No chemical residuals

Unlike permanganate or chlorine, ozone decomposes back to oxygen, avoiding chemical byproducts or residual color.

Flexible integration

Ozone can be applied via sidestream injection, contact basins, or integrated ozone-filtered systems depending on plant layout.

Typical Ozone Treatment Configuration

A generalized ozone-based process for Fe/Mn removal includes:

Ozone injection (direct or sidestream)

Static mixer or pipeline contactor

Contact tank for metal oxidation and solids formation

Granular media filtration (sand, dual-media, GAC, or catalytic MnOx media)

Backwash and solids removal system

This configuration applies broadly to drinking water plants, industrial process water systems, and decentralized treatment units.

Application: Oxidation Tech Products

WT-4 ozone water system — The WT-4 Ozone Water System is a complete water treatment system for Well Water applications. Complete system is simple to install and operate. System comes complete with 4/hr ozone generator, air dryer, check valve, balance barometer, tubing, and venturi injector.

The WT-1 Ozone Water System is an ozone System designed specifically for residential well water treatment. This system is complete and includes all components necessary to produce ozone and dissolve into water efficiently.

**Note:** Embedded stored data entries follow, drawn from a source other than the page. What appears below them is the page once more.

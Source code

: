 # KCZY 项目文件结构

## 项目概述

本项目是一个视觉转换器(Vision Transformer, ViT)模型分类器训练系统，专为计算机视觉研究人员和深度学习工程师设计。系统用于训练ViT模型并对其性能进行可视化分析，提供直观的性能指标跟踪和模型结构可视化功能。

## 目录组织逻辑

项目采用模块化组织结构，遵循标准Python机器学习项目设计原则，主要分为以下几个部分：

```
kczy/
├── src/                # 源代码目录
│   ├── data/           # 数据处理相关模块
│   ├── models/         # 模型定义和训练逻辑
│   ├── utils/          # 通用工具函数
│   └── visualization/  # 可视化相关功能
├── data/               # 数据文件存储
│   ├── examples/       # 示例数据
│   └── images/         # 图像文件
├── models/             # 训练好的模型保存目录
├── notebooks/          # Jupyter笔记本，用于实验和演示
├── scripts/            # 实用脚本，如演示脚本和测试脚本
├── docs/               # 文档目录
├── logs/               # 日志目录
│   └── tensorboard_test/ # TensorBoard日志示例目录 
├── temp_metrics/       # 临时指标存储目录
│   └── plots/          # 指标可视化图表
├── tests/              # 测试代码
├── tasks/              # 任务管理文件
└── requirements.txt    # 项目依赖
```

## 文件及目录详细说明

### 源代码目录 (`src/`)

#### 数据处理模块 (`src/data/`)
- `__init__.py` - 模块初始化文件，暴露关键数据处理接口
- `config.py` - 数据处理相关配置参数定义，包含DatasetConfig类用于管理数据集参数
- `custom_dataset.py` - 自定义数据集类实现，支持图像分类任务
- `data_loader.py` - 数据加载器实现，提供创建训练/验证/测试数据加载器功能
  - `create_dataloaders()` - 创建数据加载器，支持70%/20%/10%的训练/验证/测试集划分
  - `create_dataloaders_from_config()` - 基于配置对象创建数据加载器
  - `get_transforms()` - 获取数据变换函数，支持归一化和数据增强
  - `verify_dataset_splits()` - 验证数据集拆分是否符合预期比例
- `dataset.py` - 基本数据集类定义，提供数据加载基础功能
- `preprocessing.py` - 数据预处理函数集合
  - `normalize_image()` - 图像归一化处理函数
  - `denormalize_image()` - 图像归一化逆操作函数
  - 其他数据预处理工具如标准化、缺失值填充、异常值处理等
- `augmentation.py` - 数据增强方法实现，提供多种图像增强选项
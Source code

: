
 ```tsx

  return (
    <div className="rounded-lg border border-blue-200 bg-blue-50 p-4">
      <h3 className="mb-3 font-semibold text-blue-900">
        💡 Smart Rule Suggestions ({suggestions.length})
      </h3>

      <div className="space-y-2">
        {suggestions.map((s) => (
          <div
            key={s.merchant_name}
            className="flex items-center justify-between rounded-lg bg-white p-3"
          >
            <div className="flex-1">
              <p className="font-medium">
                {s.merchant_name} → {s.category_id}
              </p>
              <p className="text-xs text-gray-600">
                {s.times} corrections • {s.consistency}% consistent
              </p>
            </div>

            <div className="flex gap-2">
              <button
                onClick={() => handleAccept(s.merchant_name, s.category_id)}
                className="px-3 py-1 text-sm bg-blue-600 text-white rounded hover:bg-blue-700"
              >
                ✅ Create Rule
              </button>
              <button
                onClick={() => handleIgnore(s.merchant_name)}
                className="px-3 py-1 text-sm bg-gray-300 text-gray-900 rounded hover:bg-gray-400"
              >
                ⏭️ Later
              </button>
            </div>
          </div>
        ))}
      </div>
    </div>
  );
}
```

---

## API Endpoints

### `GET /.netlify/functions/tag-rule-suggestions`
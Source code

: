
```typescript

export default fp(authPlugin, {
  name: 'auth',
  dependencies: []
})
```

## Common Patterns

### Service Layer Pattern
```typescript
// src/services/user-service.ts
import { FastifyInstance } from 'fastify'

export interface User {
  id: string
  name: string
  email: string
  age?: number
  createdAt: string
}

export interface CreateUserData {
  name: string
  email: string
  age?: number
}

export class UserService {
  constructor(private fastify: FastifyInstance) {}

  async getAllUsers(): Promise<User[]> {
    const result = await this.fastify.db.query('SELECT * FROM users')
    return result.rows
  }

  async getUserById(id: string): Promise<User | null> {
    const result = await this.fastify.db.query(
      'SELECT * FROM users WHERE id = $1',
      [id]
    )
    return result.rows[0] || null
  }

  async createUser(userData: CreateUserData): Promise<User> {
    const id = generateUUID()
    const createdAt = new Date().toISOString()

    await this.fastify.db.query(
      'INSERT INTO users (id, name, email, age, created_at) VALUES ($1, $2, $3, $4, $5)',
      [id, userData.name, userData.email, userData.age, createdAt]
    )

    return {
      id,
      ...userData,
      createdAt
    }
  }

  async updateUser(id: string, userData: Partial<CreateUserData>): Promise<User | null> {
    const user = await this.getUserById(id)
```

The FIOX-8 Backwashable Filter & the FIOX-14 Backwashable Filter uses the oxygen in air to oxidize and filter iron, manganese, and sulfur. It uses ozone to enhance the oxidation and prevent the common problem of bacteria buildup in the filter head space.

Conclusion

Across all four referenced documents, ozone is shown to be:

Highly effective for oxidizing both iron and manganese

Superior in waters containing natural organic matter or complexed metals

Beneficial for filtration and overall plant performance

An environmentally friendly, multi-benefit oxidation technology

For any utility or industry seeking a reliable, single-step oxidant to improve metal removal, ozone is a proven, well-documented, and technically sound solution.